I look down at the rocky beach revealed by the low tide and can’t un-see the sheer volume of plastic scattered across the shore. I abandon the 45-minute coastal loop I had planned and bend down to start collecting. Once I begin, it is hard to know when to stop, though there is never a moment when I feel I have made a meaningful dent.
The more I pick up, the more I see.
Today it is an overwhelming quantity of discarded fishing plastics—the same twine we have been finding as micro-particulates in the gills of oysters and mussels with college students working in the nearby Goyen River.
Over a decade ago, in a documentary I made in Peru, I narrated a line that said fishermen are the eyes and ears of our oceans.
Today, Fishing, as an industry, has transformed commercial fishermen (and women) into polluters of those same oceans.

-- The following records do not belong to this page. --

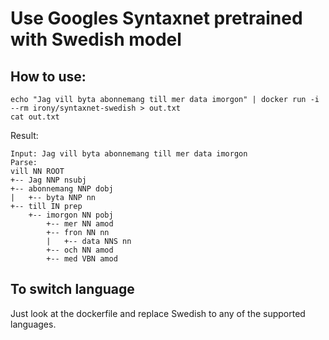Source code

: # Use Googles Syntaxnet pretrained with Swedish model

## How to use:
    echo "Jag vill byta abonnemang till mer data imorgon" | docker run -i --rm irony/syntaxnet-swedish > out.txt
    cat out.txt

Result:

    Input: Jag vill byta abonnemang till mer data imorgon
    Parse:
    vill NN ROOT
    +-- Jag NNP nsubj
    +-- abonnemang NNP dobj
    |   +-- byta NNP nn
    +-- till IN prep
        +-- imorgon NN pobj
            +-- mer NN amod
            +-- fron NN nn
            |   +-- data NNS nn
            +-- och NN amod
            +-- med VBN amod

## To switch language
Just look at the dockerfile and replace Swedish to any of the supported languages. 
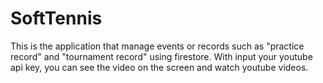 # SoftTennis


This is the application that manage events or records such as "practice record" and "tournament record" using firestore.
With input your youtube api key, you can see the video on the screen and watch youtube videos.
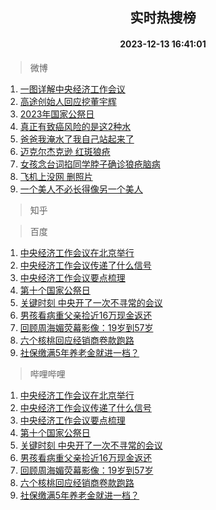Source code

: <div align="center"><h2>实时热搜榜</h2><h4>2023-12-13 16:41:01</h4></div>

> 微博  

1. [一图详解中央经济工作会议](https://s.weibo.com/weibo?q=%23%E4%B8%80%E5%9B%BE%E8%AF%A6%E8%A7%A3%E4%B8%AD%E5%A4%AE%E7%BB%8F%E6%B5%8E%E5%B7%A5%E4%BD%9C%E4%BC%9A%E8%AE%AE%23&t=31&band_rank=1&Refer=top)<br />
2. [高途创始人回应挖董宇辉](https://s.weibo.com/weibo?q=%23%E9%AB%98%E9%80%94%E5%88%9B%E5%A7%8B%E4%BA%BA%E5%9B%9E%E5%BA%94%E6%8C%96%E8%91%A3%E5%AE%87%E8%BE%89%23&t=31&band_rank=2&Refer=top)<br />
3. [2023年国家公祭日](https://s.weibo.com/weibo?q=%232023%E5%B9%B4%E5%9B%BD%E5%AE%B6%E5%85%AC%E7%A5%AD%E6%97%A5%23&t=31&band_rank=3&Refer=top)<br />
4. [真正有致癌风险的是这2种水](https://s.weibo.com/weibo?q=%23%E7%9C%9F%E6%AD%A3%E6%9C%89%E8%87%B4%E7%99%8C%E9%A3%8E%E9%99%A9%E7%9A%84%E6%98%AF%E8%BF%992%E7%A7%8D%E6%B0%B4%23&t=31&band_rank=4&Refer=top)<br />
5. [爸爸我淹水了我自己站起来了](https://s.weibo.com/weibo?q=%23%E7%88%B8%E7%88%B8%E6%88%91%E6%B7%B9%E6%B0%B4%E4%BA%86%E6%88%91%E8%87%AA%E5%B7%B1%E7%AB%99%E8%B5%B7%E6%9D%A5%E4%BA%86%23&t=31&band_rank=5&Refer=top)<br />
6. [迈克尔杰克逊 红斑狼疮](https://s.weibo.com/weibo?q=%E8%BF%88%E5%85%8B%E5%B0%94%E6%9D%B0%E5%85%8B%E9%80%8A%20%E7%BA%A2%E6%96%91%E7%8B%BC%E7%96%AE&t=31&band_rank=6&Refer=top)<br />
7. [女孩念台词掐同学脖子确诊狼疮脑病](https://s.weibo.com/weibo?q=%23%E5%A5%B3%E5%AD%A9%E5%BF%B5%E5%8F%B0%E8%AF%8D%E6%8E%90%E5%90%8C%E5%AD%A6%E8%84%96%E5%AD%90%E7%A1%AE%E8%AF%8A%E7%8B%BC%E7%96%AE%E8%84%91%E7%97%85%23&t=31&band_rank=7&Refer=top)<br />
8. [飞机上没网 删照片](https://s.weibo.com/weibo?q=%E9%A3%9E%E6%9C%BA%E4%B8%8A%E6%B2%A1%E7%BD%91%20%E5%88%A0%E7%85%A7%E7%89%87&t=31&band_rank=8&Refer=top)<br />
9. [一个美人不必长得像另一个美人](https://s.weibo.com/weibo?q=%E4%B8%80%E4%B8%AA%E7%BE%8E%E4%BA%BA%E4%B8%8D%E5%BF%85%E9%95%BF%E5%BE%97%E5%83%8F%E5%8F%A6%E4%B8%80%E4%B8%AA%E7%BE%8E%E4%BA%BA&t=31&band_rank=9&Refer=top)<br />

> 知乎  


> 百度  

1. [中央经济工作会议在北京举行](https://www.baidu.com/s?wd=%E4%B8%AD%E5%A4%AE%E7%BB%8F%E6%B5%8E%E5%B7%A5%E4%BD%9C%E4%BC%9A%E8%AE%AE%E5%9C%A8%E5%8C%97%E4%BA%AC%E4%B8%BE%E8%A1%8C&sa=fyb_news&rsv_dl=fyb_news)<br />
2. [中央经济工作会议传递了什么信号](https://www.baidu.com/s?wd=%E4%B8%AD%E5%A4%AE%E7%BB%8F%E6%B5%8E%E5%B7%A5%E4%BD%9C%E4%BC%9A%E8%AE%AE%E4%BC%A0%E9%80%92%E4%BA%86%E4%BB%80%E4%B9%88%E4%BF%A1%E5%8F%B7&sa=fyb_news&rsv_dl=fyb_news)<br />
3. [中央经济工作会议要点梳理](https://www.baidu.com/s?wd=%E4%B8%AD%E5%A4%AE%E7%BB%8F%E6%B5%8E%E5%B7%A5%E4%BD%9C%E4%BC%9A%E8%AE%AE%E8%A6%81%E7%82%B9%E6%A2%B3%E7%90%86&sa=fyb_news&rsv_dl=fyb_news)<br />
4. [第十个国家公祭日](https://www.baidu.com/s?wd=%E7%AC%AC%E5%8D%81%E4%B8%AA%E5%9B%BD%E5%AE%B6%E5%85%AC%E7%A5%AD%E6%97%A5&sa=fyb_news&rsv_dl=fyb_news)<br />
5. [关键时刻 中央开了一次不寻常的会议](https://www.baidu.com/s?wd=%E5%85%B3%E9%94%AE%E6%97%B6%E5%88%BB+%E4%B8%AD%E5%A4%AE%E5%BC%80%E4%BA%86%E4%B8%80%E6%AC%A1%E4%B8%8D%E5%AF%BB%E5%B8%B8%E7%9A%84%E4%BC%9A%E8%AE%AE&sa=fyb_news&rsv_dl=fyb_news)<br />
6. [男孩看病重父亲捡近16万现金返还](https://www.baidu.com/s?wd=%E7%94%B7%E5%AD%A9%E7%9C%8B%E7%97%85%E9%87%8D%E7%88%B6%E4%BA%B2%E6%8D%A1%E8%BF%9116%E4%B8%87%E7%8E%B0%E9%87%91%E8%BF%94%E8%BF%98&sa=fyb_news&rsv_dl=fyb_news)<br />
7. [回顾周海媚荧幕影像：19岁到57岁](https://www.baidu.com/s?wd=%E5%9B%9E%E9%A1%BE%E5%91%A8%E6%B5%B7%E5%AA%9A%E8%8D%A7%E5%B9%95%E5%BD%B1%E5%83%8F%EF%BC%9A19%E5%B2%81%E5%88%B057%E5%B2%81&sa=fyb_news&rsv_dl=fyb_news)<br />
8. [六个核桃回应经销商卷款跑路](https://www.baidu.com/s?wd=%E5%85%AD%E4%B8%AA%E6%A0%B8%E6%A1%83%E5%9B%9E%E5%BA%94%E7%BB%8F%E9%94%80%E5%95%86%E5%8D%B7%E6%AC%BE%E8%B7%91%E8%B7%AF&sa=fyb_news&rsv_dl=fyb_news)<br />
9. [社保缴满5年养老金就进一档？](https://www.baidu.com/s?wd=%E7%A4%BE%E4%BF%9D%E7%BC%B4%E6%BB%A15%E5%B9%B4%E5%85%BB%E8%80%81%E9%87%91%E5%B0%B1%E8%BF%9B%E4%B8%80%E6%A1%A3%EF%BC%9F&sa=fyb_news&rsv_dl=fyb_news)<br />

> 哔哩哔哩  

1. [中央经济工作会议在北京举行](https://www.baidu.com/s?wd=%E4%B8%AD%E5%A4%AE%E7%BB%8F%E6%B5%8E%E5%B7%A5%E4%BD%9C%E4%BC%9A%E8%AE%AE%E5%9C%A8%E5%8C%97%E4%BA%AC%E4%B8%BE%E8%A1%8C&sa=fyb_news&rsv_dl=fyb_news)<br />
2. [中央经济工作会议传递了什么信号](https://www.baidu.com/s?wd=%E4%B8%AD%E5%A4%AE%E7%BB%8F%E6%B5%8E%E5%B7%A5%E4%BD%9C%E4%BC%9A%E8%AE%AE%E4%BC%A0%E9%80%92%E4%BA%86%E4%BB%80%E4%B9%88%E4%BF%A1%E5%8F%B7&sa=fyb_news&rsv_dl=fyb_news)<br />
3. [中央经济工作会议要点梳理](https://www.baidu.com/s?wd=%E4%B8%AD%E5%A4%AE%E7%BB%8F%E6%B5%8E%E5%B7%A5%E4%BD%9C%E4%BC%9A%E8%AE%AE%E8%A6%81%E7%82%B9%E6%A2%B3%E7%90%86&sa=fyb_news&rsv_dl=fyb_news)<br />
4. [第十个国家公祭日](https://www.baidu.com/s?wd=%E7%AC%AC%E5%8D%81%E4%B8%AA%E5%9B%BD%E5%AE%B6%E5%85%AC%E7%A5%AD%E6%97%A5&sa=fyb_news&rsv_dl=fyb_news)<br />
5. [关键时刻 中央开了一次不寻常的会议](https://www.baidu.com/s?wd=%E5%85%B3%E9%94%AE%E6%97%B6%E5%88%BB+%E4%B8%AD%E5%A4%AE%E5%BC%80%E4%BA%86%E4%B8%80%E6%AC%A1%E4%B8%8D%E5%AF%BB%E5%B8%B8%E7%9A%84%E4%BC%9A%E8%AE%AE&sa=fyb_news&rsv_dl=fyb_news)<br />
6. [男孩看病重父亲捡近16万现金返还](https://www.baidu.com/s?wd=%E7%94%B7%E5%AD%A9%E7%9C%8B%E7%97%85%E9%87%8D%E7%88%B6%E4%BA%B2%E6%8D%A1%E8%BF%9116%E4%B8%87%E7%8E%B0%E9%87%91%E8%BF%94%E8%BF%98&sa=fyb_news&rsv_dl=fyb_news)<br />
7. [回顾周海媚荧幕影像：19岁到57岁](https://www.baidu.com/s?wd=%E5%9B%9E%E9%A1%BE%E5%91%A8%E6%B5%B7%E5%AA%9A%E8%8D%A7%E5%B9%95%E5%BD%B1%E5%83%8F%EF%BC%9A19%E5%B2%81%E5%88%B057%E5%B2%81&sa=fyb_news&rsv_dl=fyb_news)<br />
8. [六个核桃回应经销商卷款跑路](https://www.baidu.com/s?wd=%E5%85%AD%E4%B8%AA%E6%A0%B8%E6%A1%83%E5%9B%9E%E5%BA%94%E7%BB%8F%E9%94%80%E5%95%86%E5%8D%B7%E6%AC%BE%E8%B7%91%E8%B7%AF&sa=fyb_news&rsv_dl=fyb_news)<br />
9. [社保缴满5年养老金就进一档？](https://www.baidu.com/s?wd=%E7%A4%BE%E4%BF%9D%E7%BC%B4%E6%BB%A15%E5%B9%B4%E5%85%BB%E8%80%81%E9%87%91%E5%B0%B1%E8%BF%9B%E4%B8%80%E6%A1%A3%EF%BC%9F&sa=fyb_news&rsv_dl=fyb_news)<br />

After nearly an hour of collecting plastic, my back aches and I am fuming at the inability of global leaders to agree on last year’s treaty to end plastic pollution. Plastic pollution has more than doubled in the past two decades and shows no sign of slowing. The planet is choking on man-made waste while plastic production continues to proliferate. It is infuriating.
Back home, I collate short, vertically aligned videos into an Instagram reel to share with my followers. There is now an entire creative ecosystem devoted to plastic pollution, as artists and communicators try to engage the public and pressure policymakers. A growing body of research explores how to communicate plastic issues more effectively, and yet we remain nowhere near curbing production or use. I find myself wondering how our creative energies might otherwise be spent if plastic pollution were not a defining condition of life on Earth.
I walk for pleasure, exercise, and education. My curiosity about the living world draws me to these coastal spaces. It troubles me that I can now identify more polluting materials than birds, plants, shellfish, or algae. I don’t find beach cleans pleasurable; they make me angry and depressed.
Perhaps it is useful to feel that fire. We can no longer escape the reality of plastic pollution, and being pissed about it may be a necessary starting point for active campaigning. Still, I worry about the children—about their outdoor spaces filling with plastic, about the baseline of acceptance they are developing. Why should they be expected to clean up generations of industrial pollution? It echoes the logic of those who suggest oysters and mussels, with their remarkable filtering capacities, should serve as aquatic pollution vacuums. Where are the ethics in that?
I want my kids to learn how the ocean works through play, immersion, and encounters with biodiversity—not through beach cleans and plastic pollution analysis, as I’ve been doing with those local college students in the Goyen River.
If we don’t understand how the ocean works, how can we ever fulfill our roles as custodians? And if we don’t love the ocean as kin, how can we understand it at all? So, how do we remember how to kin?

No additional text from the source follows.